Stored items from a collection

□ □ □

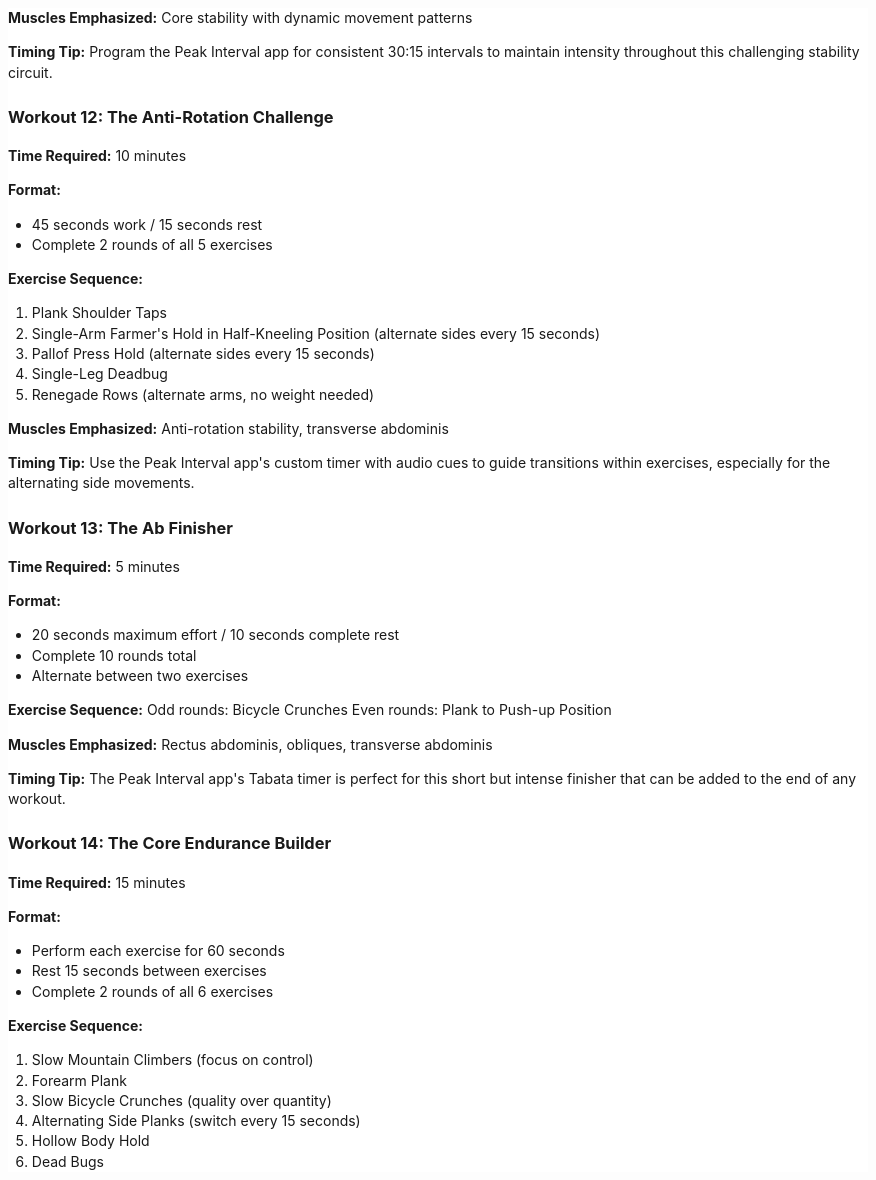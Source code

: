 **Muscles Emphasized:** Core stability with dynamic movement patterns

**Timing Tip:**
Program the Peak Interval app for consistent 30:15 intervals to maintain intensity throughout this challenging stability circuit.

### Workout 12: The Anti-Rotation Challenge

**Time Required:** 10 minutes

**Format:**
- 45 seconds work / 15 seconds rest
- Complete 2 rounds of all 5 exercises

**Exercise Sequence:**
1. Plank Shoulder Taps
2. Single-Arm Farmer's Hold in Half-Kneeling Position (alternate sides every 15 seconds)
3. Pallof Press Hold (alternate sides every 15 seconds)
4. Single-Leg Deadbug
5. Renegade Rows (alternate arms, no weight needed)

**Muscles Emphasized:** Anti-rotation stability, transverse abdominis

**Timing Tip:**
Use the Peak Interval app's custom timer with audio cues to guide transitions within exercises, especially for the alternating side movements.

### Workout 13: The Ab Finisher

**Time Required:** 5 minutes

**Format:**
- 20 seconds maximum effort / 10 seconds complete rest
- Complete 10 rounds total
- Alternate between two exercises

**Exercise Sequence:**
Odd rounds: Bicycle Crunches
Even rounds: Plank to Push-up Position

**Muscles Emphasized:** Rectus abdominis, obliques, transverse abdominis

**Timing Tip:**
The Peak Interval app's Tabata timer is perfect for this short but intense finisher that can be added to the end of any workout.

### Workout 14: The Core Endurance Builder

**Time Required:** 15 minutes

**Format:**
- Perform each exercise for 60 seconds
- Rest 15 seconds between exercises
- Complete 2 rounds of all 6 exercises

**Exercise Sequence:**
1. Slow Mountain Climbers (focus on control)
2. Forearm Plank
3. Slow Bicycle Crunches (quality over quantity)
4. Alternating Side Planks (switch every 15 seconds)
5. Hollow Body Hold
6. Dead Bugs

□ □ □

[Instructions for the task]:
Write out the lines of the records exactly, starting at the one holding "Required:** 15 minutes" and ending with the last line, and include no others.

[Answer to this task]:
**Time Required:** 15 minutes

**Format:**
- Perform each exercise for 60 seconds
- Rest 15 seconds between exercises
- Complete 2 rounds of all 6 exercises

**Exercise Sequence:**
1. Slow Mountain Climbers (focus on control)
2. Forearm Plank
3. Slow Bicycle Crunches (quality over quantity)
4. Alternating Side Planks (switch every 15 seconds)
5. Hollow Body Hold
6. Dead Bugs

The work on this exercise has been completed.